こんな時だし、神様にお願いしてみようかしら、彼女は荷物を部屋の隅に置くと、その手紙に目を通した。そして、四つ折りにすると、ごみ箱へ向かって放り投げた・・・・・・・・入らない、残念。
蒸し暑い部屋の窓を全開にして、ベッドに横たわる。考えているのは、今日の、あのターゲットの事だ。どうして、企業のお偉いさんがあの男性を殺したがっているのだろうか。何か、知られてはいけない秘密でも握っているのだろうか。それとも・・・・
そこまで考えて、いや、くだらない事だ、とすぐに思い直し、やめた。今までこんな事は考えたことも無かったから。今回、そんな風に思ってしまうのは、やはり、今まできちんと一回で済ませてきた仕事が、初めて上手く行かなかったから、なのだろうか。
開け放した窓から、ほんのりと涼しい風が吹き込んでくる。頬を撫でる心地よい風を感じ、ゆっくりと目を開けた。・・・・・・・いつの間にか、眠ってしまっていたようだ。
少し乾いてしばしばする目を何度かこすり、ベッドから下りる。・・・・・・なんだか、お腹が空いた。
いつもは近所のコンビニで適当に済ませている、のだが・・・・・・・・・今日くらい、趣向を変えて、どこかお店に食べに行くのも悪くない、かも、しれない。
気がつくと、少女はアパートの近くにある、寂れたコンビニに来ていた。どこの大手企業にも属していない、個人経営のコンビニエンスストア。品揃えはあまり良くないが、この程度の店でたいていは事足りる。
そうか、やっぱりコンビニ食にしたのか。まあ、そうだよね。料理店に行っても、注文のし方なんて分からないから。
少女は、おにぎり二つと、ペットボトルのお茶を一本買うと、手押しの扉を開けて、店の外へと出て行った。コンビニの前の通りに、カレーの匂いが漂っている。昔が懐かしい。姉と住んでいた頃が・・・。
彼女には、五つ、歳の離れた姉がいた。いた、というのは、まあご察しいただけるだろう。その姉の得意だった料理が、カレーだった。姉の作る料理はどれもイマイチだったが、カレーだけはやたらと美味しかった、そんな記憶が、彼女には残っていた。
月明かりだけが照らす、薄暗い部屋の中。小さなテーブルの上に、夕飯のごみだけが乗っかっている。
この安アパートの部屋から見る月も、綺麗。どこから見たって、月は綺麗に見えるのね。
彼女の趣味は一つ、月を見ること、だ。友人と食事に行くようなこともないし、都心部へ服を買いに行くことも無い。そもそも、親しい友人もいない。孤独。

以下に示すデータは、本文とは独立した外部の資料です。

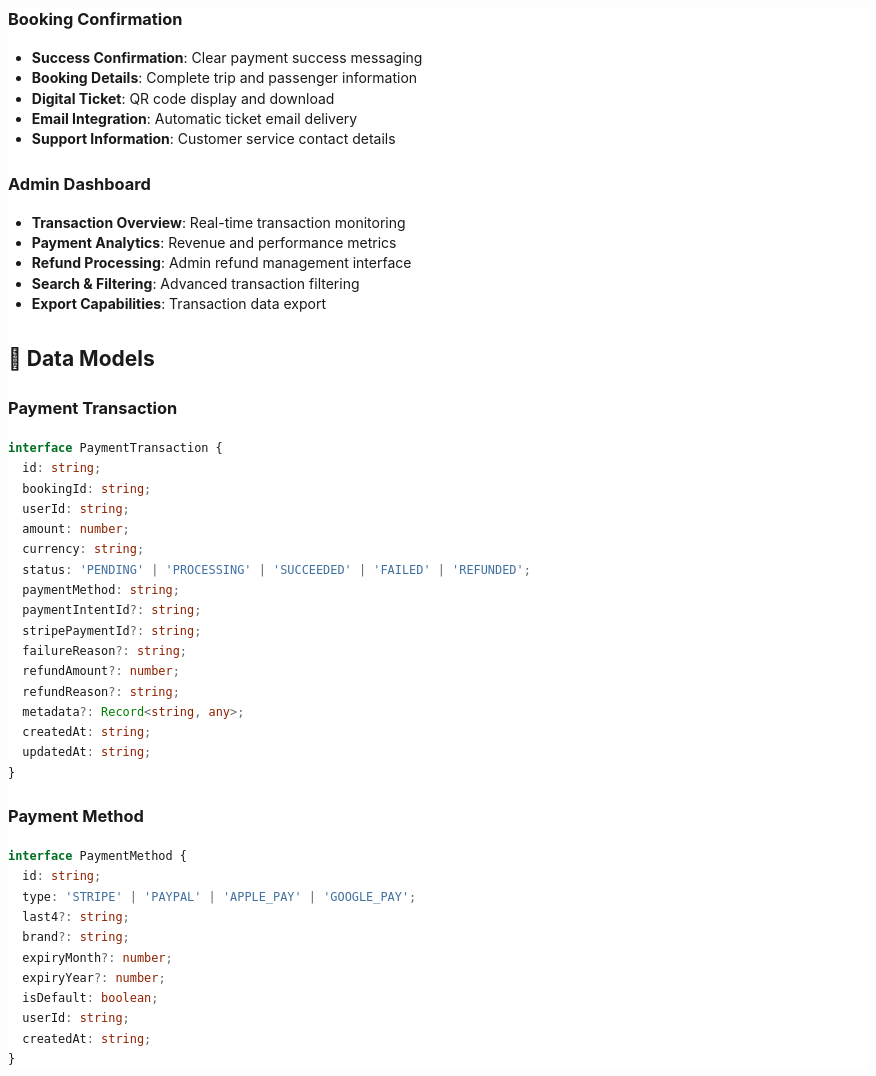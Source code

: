 ### Booking Confirmation
- **Success Confirmation**: Clear payment success messaging
- **Booking Details**: Complete trip and passenger information
- **Digital Ticket**: QR code display and download
- **Email Integration**: Automatic ticket email delivery
- **Support Information**: Customer service contact details

### Admin Dashboard
- **Transaction Overview**: Real-time transaction monitoring
- **Payment Analytics**: Revenue and performance metrics
- **Refund Processing**: Admin refund management interface
- **Search & Filtering**: Advanced transaction filtering
- **Export Capabilities**: Transaction data export

## 🔧 Data Models

### Payment Transaction
```typescript
interface PaymentTransaction {
  id: string;
  bookingId: string;
  userId: string;
  amount: number;
  currency: string;
  status: 'PENDING' | 'PROCESSING' | 'SUCCEEDED' | 'FAILED' | 'REFUNDED';
  paymentMethod: string;
  paymentIntentId?: string;
  stripePaymentId?: string;
  failureReason?: string;
  refundAmount?: number;
  refundReason?: string;
  metadata?: Record<string, any>;
  createdAt: string;
  updatedAt: string;
}
```

### Payment Method
```typescript
interface PaymentMethod {
  id: string;
  type: 'STRIPE' | 'PAYPAL' | 'APPLE_PAY' | 'GOOGLE_PAY';
  last4?: string;
  brand?: string;
  expiryMonth?: number;
  expiryYear?: number;
  isDefault: boolean;
  userId: string;
  createdAt: string;
}
```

十四で、姉の元を去ってから、もう五年になる。なぜ、自分が今こんなことをしているのかも、良く覚えていない。
しかし、そんな事はどうでもいいのだ。彼女には、夜空に輝く月さえあれば、それで満足だった。
開け放した窓から、ひんやりとした冷たい風が入ってくる。蚊取り線香の匂いが、ふっと、少女の鼻に触れた。